Inconsistent Data Entry¶
In this notebook, we're going to learn how to clean up inconsistent text entries.
Let's get started!
Get our environment set up¶
The first thing we'll need to do is load in the libraries and dataset we'll be using.
# modules we'll use
import pandas as pd
import numpy as np
# helpful modules
import fuzzywuzzy
from fuzzywuzzy import process
import chardet
# read in all our data
professors = pd.read_csv("../input/pakistan-intellectual-capital/pakistan_intellectual_capital.csv")
# set seed for reproducibility
np.random.seed(0)
Do some preliminary text pre-processing¶
We'll begin by taking a quick look at the first few rows of the data.
professors.head()
Unnamed: 0 | S# | Teacher Name | University Currently Teaching | Department | Province University Located | Designation | Terminal Degree | Graduated from | Country | Year | Area of Specialization/Research Interests | Other Information | |
---|---|---|---|---|---|---|---|---|---|---|---|---|---|
0 | 2 | 3 | Dr.
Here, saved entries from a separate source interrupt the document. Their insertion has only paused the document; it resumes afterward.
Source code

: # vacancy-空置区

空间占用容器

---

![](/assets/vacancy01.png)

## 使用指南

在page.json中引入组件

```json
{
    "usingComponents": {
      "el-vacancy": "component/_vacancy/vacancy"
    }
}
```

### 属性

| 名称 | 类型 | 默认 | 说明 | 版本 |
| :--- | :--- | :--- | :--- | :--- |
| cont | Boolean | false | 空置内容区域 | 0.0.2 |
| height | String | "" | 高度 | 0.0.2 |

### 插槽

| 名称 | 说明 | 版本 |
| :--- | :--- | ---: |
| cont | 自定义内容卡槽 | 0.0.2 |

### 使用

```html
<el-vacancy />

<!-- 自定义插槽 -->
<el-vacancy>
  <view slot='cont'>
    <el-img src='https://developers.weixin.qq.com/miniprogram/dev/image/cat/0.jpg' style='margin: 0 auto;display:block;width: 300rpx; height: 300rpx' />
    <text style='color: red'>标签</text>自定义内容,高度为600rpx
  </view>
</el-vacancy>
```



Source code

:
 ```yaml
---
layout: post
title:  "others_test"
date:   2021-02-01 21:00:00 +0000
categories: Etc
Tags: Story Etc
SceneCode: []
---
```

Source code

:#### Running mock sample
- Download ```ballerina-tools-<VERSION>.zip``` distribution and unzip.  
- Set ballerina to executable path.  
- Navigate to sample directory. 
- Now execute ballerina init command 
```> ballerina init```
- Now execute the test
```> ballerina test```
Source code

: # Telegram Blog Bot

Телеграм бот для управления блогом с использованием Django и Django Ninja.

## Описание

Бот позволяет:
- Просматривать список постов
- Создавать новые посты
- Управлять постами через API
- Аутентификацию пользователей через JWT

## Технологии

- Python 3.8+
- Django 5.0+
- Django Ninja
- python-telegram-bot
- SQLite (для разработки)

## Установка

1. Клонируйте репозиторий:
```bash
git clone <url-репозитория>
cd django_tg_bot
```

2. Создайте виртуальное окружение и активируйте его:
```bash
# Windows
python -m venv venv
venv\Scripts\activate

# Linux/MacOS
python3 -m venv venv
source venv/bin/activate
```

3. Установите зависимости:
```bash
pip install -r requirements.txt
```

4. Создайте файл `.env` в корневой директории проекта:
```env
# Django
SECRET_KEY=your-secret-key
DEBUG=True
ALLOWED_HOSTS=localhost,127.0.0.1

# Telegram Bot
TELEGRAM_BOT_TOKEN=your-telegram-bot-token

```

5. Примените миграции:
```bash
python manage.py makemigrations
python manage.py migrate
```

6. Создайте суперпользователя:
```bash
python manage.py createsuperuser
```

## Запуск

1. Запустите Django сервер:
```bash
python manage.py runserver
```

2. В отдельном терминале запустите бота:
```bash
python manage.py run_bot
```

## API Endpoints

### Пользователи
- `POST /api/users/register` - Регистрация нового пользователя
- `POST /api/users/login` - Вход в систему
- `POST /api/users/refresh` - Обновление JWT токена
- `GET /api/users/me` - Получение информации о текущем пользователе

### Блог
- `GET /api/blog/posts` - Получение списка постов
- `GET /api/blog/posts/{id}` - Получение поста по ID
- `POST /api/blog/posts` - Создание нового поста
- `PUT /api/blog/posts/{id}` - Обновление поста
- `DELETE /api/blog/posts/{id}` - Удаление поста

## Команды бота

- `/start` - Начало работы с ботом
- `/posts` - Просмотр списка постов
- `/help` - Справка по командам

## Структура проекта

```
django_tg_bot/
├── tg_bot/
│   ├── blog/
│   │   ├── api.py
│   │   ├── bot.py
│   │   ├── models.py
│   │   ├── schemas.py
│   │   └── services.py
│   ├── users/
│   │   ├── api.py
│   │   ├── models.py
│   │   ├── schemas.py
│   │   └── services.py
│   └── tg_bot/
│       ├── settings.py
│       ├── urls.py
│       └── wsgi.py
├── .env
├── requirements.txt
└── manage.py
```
Abdul Basit | University of Balochistan | Computer Science & IT | Balochistan | Assistant Professor | PhD | Asian Institute of Technology | Thailand | NaN | Software Engineering & DBMS | NaN |
1 | 4 | 5 | Dr. Waheed Noor | University of Balochistan | Computer Science & IT | Balochistan | Assistant Professor | PhD | Asian Institute of Technology | Thailand | NaN | DBMS | NaN |
2 | 5 | 6 | Dr. Junaid Baber | University of Balochistan | Computer Science & IT | Balochistan | Assistant Professor | PhD | Asian Institute of Technology | Thailand | NaN | Information processing, Multimedia mining | NaN |
3 | 6 | 7 | Dr. Maheen Bakhtyar | University of Balochistan | Computer Science & IT | Balochistan | Assistant Professor | PhD | Asian Institute of Technology | Thailand | NaN | NLP, Information Retrieval, Question Answering... | NaN |
4 | 24 | 25 | Samina Azim | Sardar Bahadur Khan Women's University | Computer Science | Balochistan | Lecturer | BS | Balochistan University of Information Technolo... | Pakistan | 2005.0 | VLSI Electronics DLD Database | NaN |
Say we're interested in cleaning up the "Country" column to make sure there's no data entry inconsistencies in it. We could go through and check each row by hand, of course, and hand-correct inconsistencies when we find them. There's a more efficient way to do this, though!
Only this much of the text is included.